** Work to complete **
In the records below, the line with "fact that for" and every line after it must be written out exactly; no pictures belong in the result.
+++ Material shown
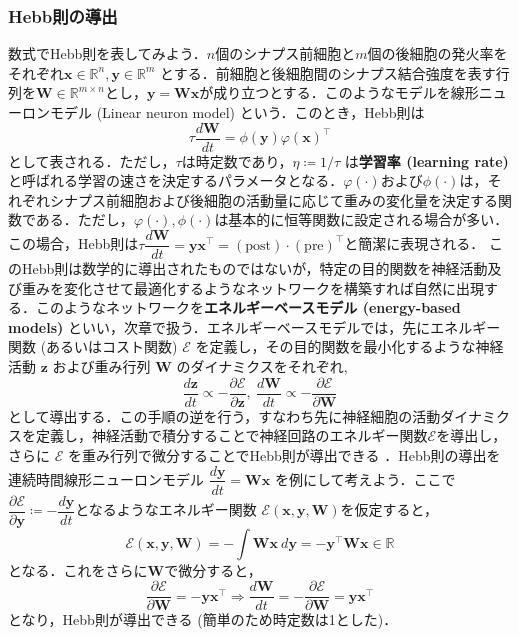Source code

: \subsubsection{Hebb則の導出}
数式でHebb則を表してみよう．$n$個のシナプス前細胞と$m$個の後細胞の発火率をそれぞれ$\mathbf{x}\in \mathbb{R}^n, \mathbf{y}\in \mathbb{R}^m$ とする．前細胞と後細胞間のシナプス結合強度を表す行列を$\mathbf{W}\in \mathbb{R}^{m\times n}$とし，$\mathbf{y}=\mathbf{W}\mathbf{x}$が成り立つとする．このようなモデルを線形ニューロンモデル (Linear neuron model) という．このとき，Hebb則は
\begin{equation}
\tau\frac{d\mathbf{W}}{dt}=\phi(\mathbf{y})\varphi(\mathbf{x})^\top
\end{equation}
として表される．ただし，$\tau$は時定数であり，$\eta\coloneqq1/\tau$ は\textbf{学習率 (learning rate)} と呼ばれる学習の速さを決定するパラメータとなる．$\varphi(\cdot)$および$\phi(\cdot)$は，それぞれシナプス前細胞および後細胞の活動量に応じて重みの変化量を決定する関数である．ただし，$\varphi(\cdot), \phi(\cdot)$は基本的に恒等関数に設定される場合が多い．この場合，Hebb則は$
\tau\dfrac{d\mathbf{W}}{dt}=\mathbf{y}\mathbf{x}^\top=(\text{post})\cdot (\text{pre})^\top
$と簡潔に表現される．
このHebb則は数学的に導出されたものではないが，特定の目的関数を神経活動及び重みを変化させて最適化するようなネットワークを構築すれば自然に出現する．このようなネットワークを\textbf{エネルギーベースモデル (energy-based models)} といい，次章で扱う．エネルギーベースモデルでは，先にエネルギー関数 (あるいはコスト関数) $\mathcal{E}$ を定義し，その目的関数を最小化するような神経活動 $\mathbf{z}$ および重み行列 $\mathbf{W}$ のダイナミクスをそれぞれ,
\begin{equation}
\frac{d \mathbf{z}}{dt}\propto-\frac{\partial \mathcal{E}}{\partial \mathbf{z}},\ \frac{d \mathbf{W}}{dt}\propto-\frac{\partial \mathcal{E}}{\partial \mathbf{W}}
\end{equation}
として導出する．この手順の逆を行う，すなわち先に神経細胞の活動ダイナミクスを定義し，神経活動で積分することで神経回路のエネルギー関数$\mathcal{E}$を導出し，さらに $\mathcal{E}$ を重み行列で微分することでHebb則が導出できる \citep{Isomura2020-sn}．Hebb則の導出を連続時間線形ニューロンモデル $\dfrac{d\mathbf{y}}{dt}=\mathbf{W}\mathbf{x}$ を例にして考えよう．ここで$\dfrac{\partial\mathcal{E}}{\partial\mathbf{y}}\coloneqq-\dfrac{d\mathbf{y}}{dt}$となるようなエネルギー関数 $\mathcal{E}(\mathbf{x}, \mathbf{y}, \mathbf{W})$を仮定すると，
\begin{equation}
\mathcal{E}(\mathbf{x}, \mathbf{y}, \mathbf{W})=-\int \mathbf{W}\mathbf{x}\ d\mathbf{y}=-\mathbf{y}^\top \mathbf{W}\mathbf{x} \in \mathbb{R}
\end{equation}
となる．これをさらに$\mathbf{W}$で微分すると，
\begin{equation}
\dfrac{\partial\mathcal{E}}{\partial\mathbf{W}}=-\mathbf{y}\mathbf{x}^\top\Rightarrow
\frac{d\mathbf{W}}{dt}=-\dfrac{\partial\mathcal{E}}{\partial\mathbf{W}}=\mathbf{y}\mathbf{x}^\top
\end{equation}
となり，Hebb則が導出できる (簡単のため時定数は1とした)．
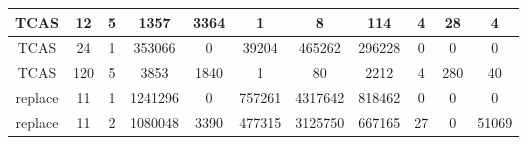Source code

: \begin{table*}[]
\begin{tabular}{@{}ccccccccccc@{}}
        TCAS                                                     & 12                                                         & 5    & 1357                                                        & 3364                                                                      & 1                                                       & 8                                                          & 114                                                            & 4                                                         & 28                                                        & 4       \\ \midrule
        TCAS                                                     & 24                                                         & 1    & 353066                                                      & 0                                                                         & 39204                                                   & 465262                                                     & 296228                                                         & 0                                                         & 0                                                         & 0       \\ \midrule
        TCAS                                                     & 120                                                        & 5    & 3853                                                        & 1840                                                                      & 1                                                       & 80                                                         & 2212                                                           & 4                                                         & 280                                                       & 40      \\ \midrule
        replace                                                  & 11                                                         & 1    & 1241296                                                     & 0                                                                         & 757261                                                  & 4317642                                                    & 818462                                                         & 0                                                         & 0                                                         & 0       \\ \midrule
        replace                                                  & 11                                                         & 2    & 1080048                                                     & 3390                                                                      & 477315                                                  & 3125750                                                    & 667165                                                         & 27                                                        & 0                                                         & 51069   \\ \midrule

\end{tabular}
\end{table*}
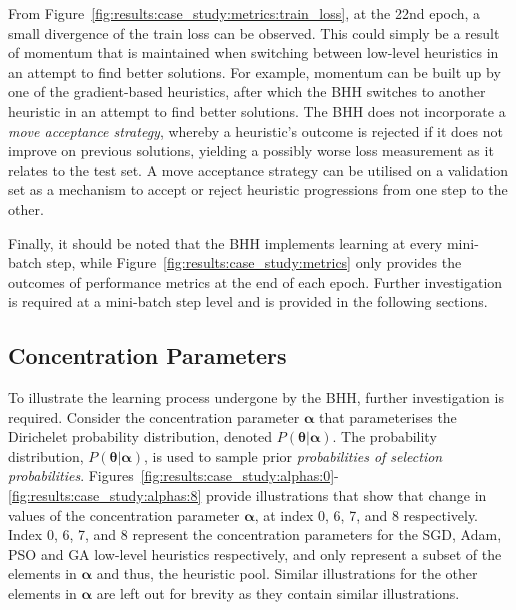 From Figure~\ref{fig:results:case_study:metrics:train_loss}, at the 22nd epoch, a small divergence of the train loss can be observed. This could simply be a result of momentum that is maintained when switching between low-level heuristics in an attempt to find better solutions. For example, momentum can be built up by one of the gradient-based heuristics, after which the \acs{BHH} switches to another heuristic in an attempt to find better solutions. The \acs{BHH} does not incorporate a \textit{move acceptance strategy}, whereby a heuristic's outcome is rejected if it does not improve on previous solutions, yielding a possibly worse loss measurement as it relates to the test set. A move acceptance strategy can be utilised on a validation set as a mechanism to accept or reject heuristic progressions from one step to the other.

Finally, it should be noted that the \acs{BHH} implements learning at every mini-batch step, while Figure~\ref{fig:results:case_study:metrics} only provides the outcomes of performance metrics at the end of each epoch. Further investigation is required at a mini-batch step level and is provided in the following sections.



\subsection{Concentration Parameters}\label{sec:results:case_study:concentration_parameters}

To illustrate the learning process undergone by the \acs{BHH}, further investigation is required. Consider the concentration parameter $\boldsymbol{\alpha}$ that parameterises the Dirichelet probability distribution, denoted $P(\boldsymbol{\theta} \vert \boldsymbol{\alpha})$. The probability distribution, $P(\boldsymbol{\theta} \vert \boldsymbol{\alpha})$, is used to sample prior \textit{probabilities of selection probabilities}. Figures~\ref{fig:results:case_study:alphas:0}-\ref{fig:results:case_study:alphas:8} provide illustrations that show that change in values of the concentration parameter $\boldsymbol{\alpha}$, at index 0, 6, 7, and 8 respectively. Index 0, 6, 7, and 8 represent the concentration parameters for the \acs{SGD}, \acs{Adam}, \acs{PSO} and \acs{GA} low-level heuristics respectively, and only represent a subset of the elements in $\boldsymbol{\alpha}$ and thus, the heuristic pool. Similar illustrations for the other elements in $\boldsymbol{\alpha}$ are left out for brevity as they contain similar illustrations.

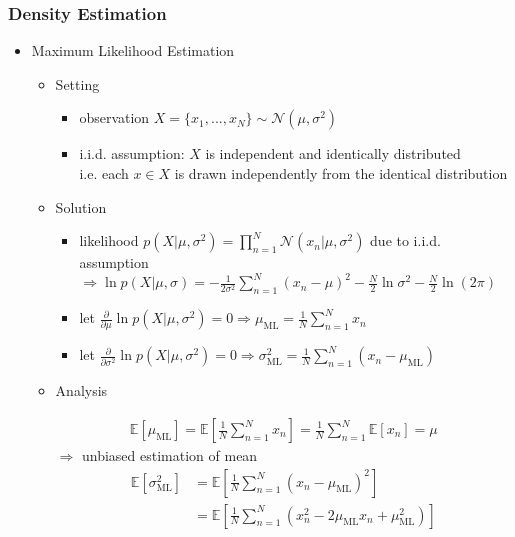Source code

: \subsubsection{Density Estimation}
\begin{itemize}
\item Maximum Likelihood Estimation
	\begin{itemize}
	\item Setting
		\begin{itemize}
		\item observation $X=\{ x_1, ..., x_N \} \sim \mathcal N(\mu, \sigma^2)$
		\item i.i.d. assumption: $X$ is independent and identically distributed \\
		i.e. each $x\in X$ is drawn independently from the identical distribution
		\end{itemize}
	\item Solution
		\begin{itemize}
		\item likelihood $\displaystyle p(X|\mu, \sigma^2) = \prod_{n=1}^N \mathcal N(x_n | \mu, \sigma^2)$ due to i.i.d. assumption \\
		$\displaystyle \Rightarrow \ln p(X|\mu,\sigma) = -\frac 1{2\sigma^2} \sum_{n=1}^N(x_n-\mu)^2 -\frac N2 \ln \sigma^2 -\frac N2 \ln (2\pi)$
		\item let $\displaystyle \frac {\partial}{\partial \mu} \ln p(X|\mu,\sigma^2) = 0 \Rightarrow \mu_{\text{ML}}=\frac 1N \sum_{n=1}^Nx_n $
		\item let $\displaystyle \frac {\partial}{\partial \sigma^2} \ln p(X|\mu,\sigma^2)=0 \Rightarrow \sigma_\text{ML}^2 = \frac 1N \sum_{n=1}^N (x_n- \mu_\text{ML})$
		\end{itemize}
	\item Analysis
		\begin{itemize}
		\Item \begin{align*} \displaystyle \mathbb E[\mu_\text{ML}] = \mathbb E[\frac 1N \sum_{n=1}^Nx_n] = \frac 1N \sum_{n=1}^N \mathbb E[x_n] = \mu \tag{as \(x_1,...,x_N\) i.i.d, drawn from \(\mathcal N(\mu,\sigma^2)\), thus \(\sim \mathcal N(\mu,\sigma^2)\)} \end{align*}
		$\Rightarrow$ unbiased estimation of mean
		\Item \begin{align*} \mathbb E[\sigma_\text{ML}^2] &= \mathbb E[\frac 1N \sum_{n=1}^N(x_n-\mu_{\text{ML}})^2] \\
		&= \mathbb E [ \frac 1N \sum_{n=1}^{N}(x_n^2-2\mu_\text{ML}x_n+\mu_\text{ML}^2) ] \\ 

\end{align*}
\end{itemize}
\end{itemize}
\end{itemize}
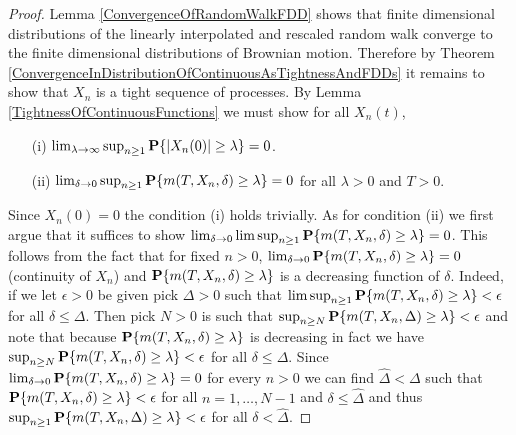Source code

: \begin{proof}
Lemma \ref{ConvergenceOfRandomWalkFDD} shows that finite dimensional
distributions of the linearly interpolated and rescaled random walk
converge to the finite dimensional distributions of Brownian motion.
Therefore by Theorem
\ref{ConvergenceInDistributionOfContinuousAsTightnessAndFDDs} it
remains to show that $X_n$ is a tight sequence of processes.
By Lemma \ref{TightnessOfContinuousFunctions} we must show for all $X_n(t)$,
\begin{itemize}
\item[(i)]$\lim_{\lambda \to \infty} \sup_{n \geq 1} \textbf{P}\{\left \vert X_n(0) \right \vert
  \geq \lambda\}= 0$.
\item[(ii)] $\lim_{\delta \to 0} \sup_{n \geq 1} \textbf{P}\{m(T, X_n,
  \delta) \geq \lambda\} = 0$ for all $\lambda > 0$ and $T > 0$.
\end{itemize}
Since $X_n(0) = 0$ the condition (i) holds trivially.  As for
condition (ii) we first argue that it suffices to show $\lim_{\delta \to 0} \limsup_{n \geq 1} \textbf{P}\{m(T, X_n,
  \delta) \geq \lambda\}= 0$.  This follows from the fact that for
fixed $n > 0$,
$\lim_{\delta \to 0} \textbf{P}\{m(T, X_n,  \delta) \geq \lambda\} =
0$ (continuity of $X_n$) and $\textbf{P}\{m(T, X_n,  \delta) \geq \lambda\}$ is a decreasing
function of $\delta$.  Indeed, if we let $\epsilon > 0$ be given pick
$\Delta > 0$ such that $\limsup_{n \geq 1} \textbf{P}\{m(T, X_n,
  \delta) \geq \lambda\} < \epsilon$ for all $\delta \leq \Delta$.  Then pick $N > 0$ is such that $\sup_{n \geq N} \textbf{P}\{m(T, X_n,
  \Delta) \geq \lambda\} < \epsilon$ and note that because $\textbf{P}\{m(T, X_n,
  \delta) \geq \lambda\}$ is decreasing in fact we have $\sup_{n \geq N} \textbf{P}\{m(T, X_n,
  \delta) \geq \lambda\} < \epsilon$ for all $\delta \leq \Delta$.
Since $\lim_{\delta \to 0} \textbf{P}\{m(T, X_n,
  \delta) \geq \lambda\} = 0 $ for every $n>0$ we can find
$\hat{\Delta} < \Delta$ such that $\textbf{P}\{m(T, X_n,
  \delta) \geq \lambda\}  < \epsilon$ for all $n=1, \dotsc, N-1$ and
$\delta \leq \hat{\Delta}$ and
thus $\sup_{n \geq 1} \textbf{P}\{m(T, X_n,  \Delta) \geq \lambda\} < \epsilon$ for all $\delta < \hat{\Delta}$.


\end{proof}
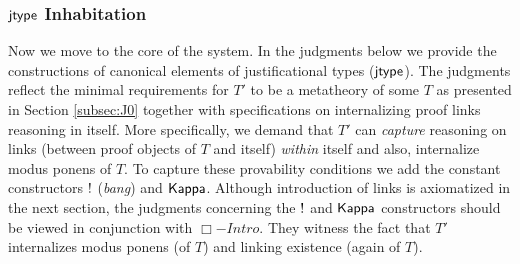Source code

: {\subsubsection{${\sf jtype}$ Inhabitation}




Now we move to the core of the system. In the judgments below we provide the constructions of canonical elements of justificational types (${\sf jtype}$). The judgments reflect  the minimal requirements for $T'$ to be a metatheory of some $T$ as presented  in Section \ref{subsec:J0} together with specifications on internalizing proof links reasoning in itself. More specifically, we demand that $T'$ can \textit{capture} reasoning on links (between proof objects of $T$ and itself) \textit {within} itself and also, internalize modus ponens of $T$.  To capture these provability conditions we add the constant constructors ${\sf !}$ (\textit{bang}) and  ${\sf Kappa}$. Although introduction of links is axiomatized in the next section, the judgments concerning the ${\sf !}$ and ${\sf Kappa}$ constructors should be viewed in conjunction with $\Box-Intro$. They witness the fact that $T'$ internalizes modus ponens (of $T$)  and linking existence  (again of $T$).  






}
++++++
** Result for this exercise **
  \delta) \geq \lambda\}= 0$.  This follows from the fact that for
fixed $n > 0$,
$\lim_{\delta \to 0} \textbf{P}\{m(T, X_n,  \delta) \geq \lambda\} =
0$ (continuity of $X_n$) and $\textbf{P}\{m(T, X_n,  \delta) \geq \lambda\}$ is a decreasing
function of $\delta$.  Indeed, if we let $\epsilon > 0$ be given pick
$\Delta > 0$ such that $\limsup_{n \geq 1} \textbf{P}\{m(T, X_n,
  \delta) \geq \lambda\} < \epsilon$ for all $\delta \leq \Delta$.  Then pick $N > 0$ is such that $\sup_{n \geq N} \textbf{P}\{m(T, X_n,
  \Delta) \geq \lambda\} < \epsilon$ and note that because $\textbf{P}\{m(T, X_n,
  \delta) \geq \lambda\}$ is decreasing in fact we have $\sup_{n \geq N} \textbf{P}\{m(T, X_n,
  \delta) \geq \lambda\} < \epsilon$ for all $\delta \leq \Delta$.
Since $\lim_{\delta \to 0} \textbf{P}\{m(T, X_n,
  \delta) \geq \lambda\} = 0 $ for every $n>0$ we can find
$\hat{\Delta} < \Delta$ such that $\textbf{P}\{m(T, X_n,
  \delta) \geq \lambda\}  < \epsilon$ for all $n=1, \dotsc, N-1$ and
$\delta \leq \hat{\Delta}$ and
thus $\sup_{n \geq 1} \textbf{P}\{m(T, X_n,  \Delta) \geq \lambda\} < \epsilon$ for all $\delta < \hat{\Delta}$.


\end{proof}
Source code

: {\subsubsection{${\sf jtype}$ Inhabitation}




Now we move to the core of the system. In the judgments below we provide the constructions of canonical elements of justificational types (${\sf jtype}$). The judgments reflect  the minimal requirements for $T'$ to be a metatheory of some $T$ as presented  in Section \ref{subsec:J0} together with specifications on internalizing proof links reasoning in itself. More specifically, we demand that $T'$ can \textit{capture} reasoning on links (between proof objects of $T$ and itself) \textit {within} itself and also, internalize modus ponens of $T$.  To capture these provability conditions we add the constant constructors ${\sf !}$ (\textit{bang}) and  ${\sf Kappa}$. Although introduction of links is axiomatized in the next section, the judgments concerning the ${\sf !}$ and ${\sf Kappa}$ constructors should be viewed in conjunction with $\Box-Intro$. They witness the fact that $T'$ internalizes modus ponens (of $T$)  and linking existence  (again of $T$).  






}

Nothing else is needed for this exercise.